January 31st - tonight’s concert ended with Haydn’s ‘49th Symphony’ – but should it really have been his 45th? The latest in the admirable concert series at the Corn Exchange featured the wonderful European Union Chamber Orchestra, certainly not playing for the last time though this was Brexit night. Their programme was fascinatingly different but one with an overarching sense of melancholy: the aforesaid Haydn – furious in pace, stark in contrasting mood but above all, wallowing in its minor keys.

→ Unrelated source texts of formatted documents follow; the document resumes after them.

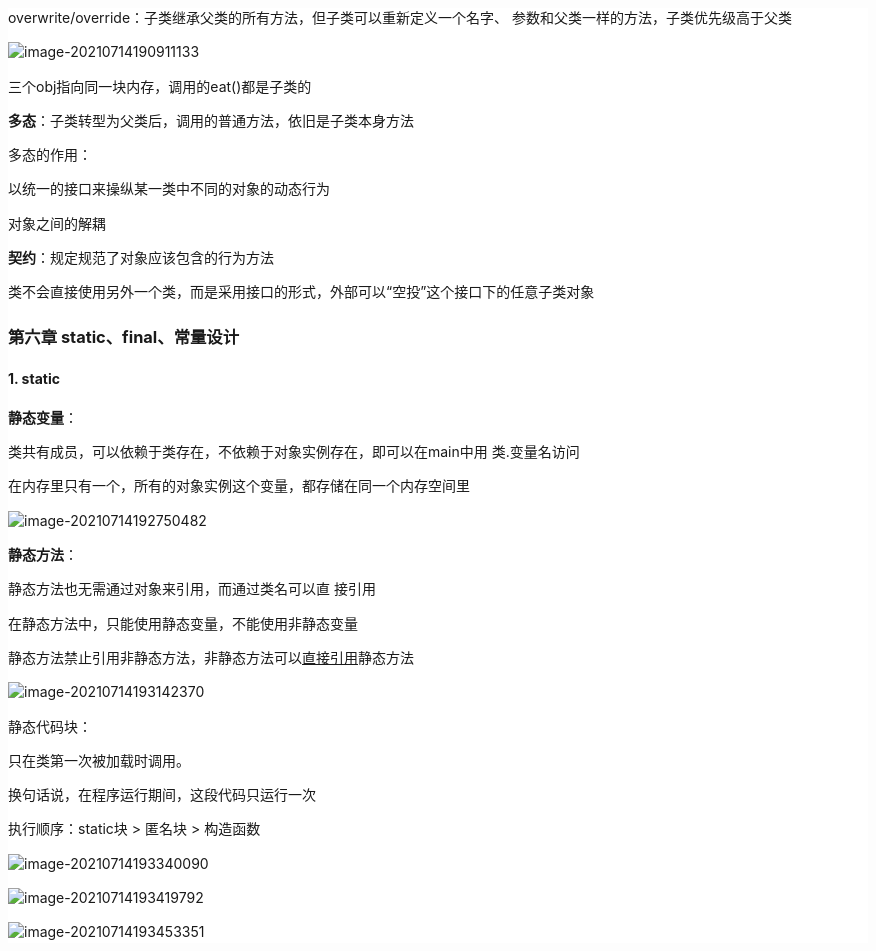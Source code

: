 

overwrite/override：子类继承父类的所有方法，但子类可以重新定义一个名字、 参数和父类一样的方法，子类优先级高于父类

![image-20210714190911133](https://caiyiimg.oss-cn-shanghai.aliyuncs.com/typora/image-20210714190911133.png)

三个obj指向同一块内存，调用的eat()都是子类的



**多态**：子类转型为父类后，调用的普通方法，依旧是子类本身方法

多态的作用：

以统一的接口来操纵某一类中不同的对象的动态行为 

对象之间的解耦



**契约**：规定规范了对象应该包含的行为方法

类不会直接使用另外一个类，而是采用接口的形式，外部可以“空投”这个接口下的任意子类对象



### 第六章 static、final、常量设计

#### 1. static

**静态变量**：

类共有成员，可以依赖于类存在，不依赖于对象实例存在，即可以在main中用 类.变量名访问

在内存里只有一个，所有的对象实例这个变量，都存储在同一个内存空间里

![image-20210714192750482](https://caiyiimg.oss-cn-shanghai.aliyuncs.com/typora/image-20210714192750482.png)

**静态方法**：

静态方法也无需通过对象来引用，而通过类名可以直 接引用

在静态方法中，只能使用静态变量，不能使用非静态变量

静态方法禁止引用非静态方法，非静态方法可以<u>直接引用</u>静态方法

![image-20210714193142370](https://caiyiimg.oss-cn-shanghai.aliyuncs.com/typora/image-20210714193142370.png)



静态代码块：

只在类第一次被加载时调用。 

换句话说，在程序运行期间，这段代码只运行一次

执行顺序：static块 > 匿名块 > 构造函数

![image-20210714193340090](https://caiyiimg.oss-cn-shanghai.aliyuncs.com/typora/image-20210714193340090.png)

![image-20210714193419792](https://caiyiimg.oss-cn-shanghai.aliyuncs.com/typora/image-20210714193419792.png)

![image-20210714193453351](https://caiyiimg.oss-cn-shanghai.aliyuncs.com/typora/image-20210714193453351.png)
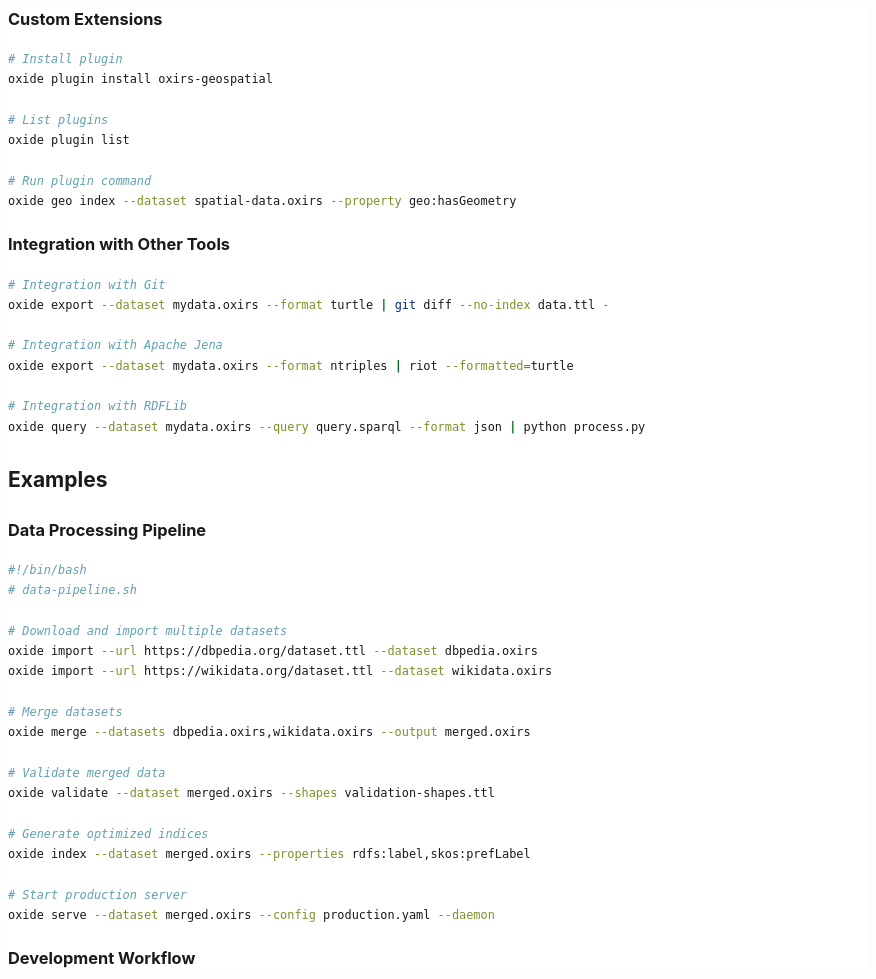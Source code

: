 ### Custom Extensions

```bash
# Install plugin
oxide plugin install oxirs-geospatial

# List plugins
oxide plugin list

# Run plugin command
oxide geo index --dataset spatial-data.oxirs --property geo:hasGeometry
```

### Integration with Other Tools

```bash
# Integration with Git
oxide export --dataset mydata.oxirs --format turtle | git diff --no-index data.ttl -

# Integration with Apache Jena
oxide export --dataset mydata.oxirs --format ntriples | riot --formatted=turtle

# Integration with RDFLib
oxide query --dataset mydata.oxirs --query query.sparql --format json | python process.py
```

## Examples

### Data Processing Pipeline

```bash
#!/bin/bash
# data-pipeline.sh

# Download and import multiple datasets
oxide import --url https://dbpedia.org/dataset.ttl --dataset dbpedia.oxirs
oxide import --url https://wikidata.org/dataset.ttl --dataset wikidata.oxirs

# Merge datasets
oxide merge --datasets dbpedia.oxirs,wikidata.oxirs --output merged.oxirs

# Validate merged data
oxide validate --dataset merged.oxirs --shapes validation-shapes.ttl

# Generate optimized indices
oxide index --dataset merged.oxirs --properties rdfs:label,skos:prefLabel

# Start production server
oxide serve --dataset merged.oxirs --config production.yaml --daemon
```

### Development Workflow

Yet nothing, and no one, can be less mournful than the wonderful young saxophonist, Jess Gillam. She bounded on stage – her gold fringed jacket matching the shining gilt of her soprano sax.  She beams with energy and charisma and played the first piece with immense power and fizz. The concerto by Marcello (a contemporary of Vivaldi) was a revelation with its bouncy joyful melodies and a beautifully languorous adagio. Gillam totally in tune with the chamber band danced and bobbed around the playful composition.

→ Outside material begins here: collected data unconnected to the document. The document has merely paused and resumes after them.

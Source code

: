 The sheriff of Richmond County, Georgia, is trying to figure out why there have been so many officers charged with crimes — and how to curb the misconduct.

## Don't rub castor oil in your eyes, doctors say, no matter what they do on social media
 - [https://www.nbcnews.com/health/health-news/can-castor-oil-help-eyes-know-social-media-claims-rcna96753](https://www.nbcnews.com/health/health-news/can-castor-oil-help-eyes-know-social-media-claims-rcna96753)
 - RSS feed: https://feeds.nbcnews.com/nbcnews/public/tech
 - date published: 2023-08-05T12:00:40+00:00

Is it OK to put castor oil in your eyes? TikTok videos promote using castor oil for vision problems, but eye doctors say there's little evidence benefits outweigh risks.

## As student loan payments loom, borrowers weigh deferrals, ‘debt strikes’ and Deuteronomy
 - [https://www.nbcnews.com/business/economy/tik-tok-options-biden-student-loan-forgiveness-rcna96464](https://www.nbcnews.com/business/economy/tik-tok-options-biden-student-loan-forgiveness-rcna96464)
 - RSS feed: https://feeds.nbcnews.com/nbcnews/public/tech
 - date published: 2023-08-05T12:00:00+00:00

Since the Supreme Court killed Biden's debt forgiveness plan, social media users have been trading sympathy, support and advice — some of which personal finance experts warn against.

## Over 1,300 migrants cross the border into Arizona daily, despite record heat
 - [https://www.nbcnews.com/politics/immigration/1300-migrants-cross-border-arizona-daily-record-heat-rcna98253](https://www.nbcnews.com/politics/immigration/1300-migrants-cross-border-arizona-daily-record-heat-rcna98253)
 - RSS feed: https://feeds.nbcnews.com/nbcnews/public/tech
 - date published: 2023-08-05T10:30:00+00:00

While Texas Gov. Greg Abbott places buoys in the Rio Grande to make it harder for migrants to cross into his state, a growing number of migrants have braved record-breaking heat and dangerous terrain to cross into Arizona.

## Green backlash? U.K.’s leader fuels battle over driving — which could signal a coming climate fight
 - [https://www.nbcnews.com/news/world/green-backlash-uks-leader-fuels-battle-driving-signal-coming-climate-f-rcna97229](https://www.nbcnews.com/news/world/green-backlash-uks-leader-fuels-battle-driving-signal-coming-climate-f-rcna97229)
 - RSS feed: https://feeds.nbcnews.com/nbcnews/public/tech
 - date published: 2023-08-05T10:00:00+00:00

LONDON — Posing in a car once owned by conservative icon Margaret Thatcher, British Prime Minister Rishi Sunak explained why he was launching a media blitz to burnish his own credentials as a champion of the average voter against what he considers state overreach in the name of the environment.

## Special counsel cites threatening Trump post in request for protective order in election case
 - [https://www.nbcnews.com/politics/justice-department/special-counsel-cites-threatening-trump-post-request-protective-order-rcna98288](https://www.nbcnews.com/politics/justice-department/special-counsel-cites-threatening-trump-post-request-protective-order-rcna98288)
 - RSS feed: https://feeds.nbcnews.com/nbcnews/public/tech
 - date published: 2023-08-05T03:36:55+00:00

Next up was a fine rendition of a relative rarity from Mozart – the ‘Cassation No. 1’ which gave conductor, the violinist Eva Stegeman a chance to shine in many lovely solo parts.  The centrepiece of the concert came next: Glazunov’s ‘Concerto for Saxophone’ described by Gillam as a great work among a very narrow repertoire for the normally jazzy instrument. I hadn’t heard it before but am keen to get to know it. Written in 1934 at the height of Stalin’s tyranny, the work is dreamy, romantic, and oddly English pastoral in feel. Gillam was stunning in the fiendish cadenza leading to a bright and optimistic finale. As the applause died down, she offered a wonderful encore – Duke Ellington’s bluesy ‘Sentimental Mood’ which ends with a sustained note that seemed to defy normal lung capacity. The second half of the evening opened with Tchaikovsky’s ‘Elegy for Strings’. It was quite exquisitely played – sad but lovely especially with its repeated simple melody, haunting in tone, the orchestra in perfect balance. A delicious programme came to a powerful close with Haydn’s 49th symphony. Perhaps given this was the EU orchestra, it should have been that 45th – the so-called ‘Farewell’!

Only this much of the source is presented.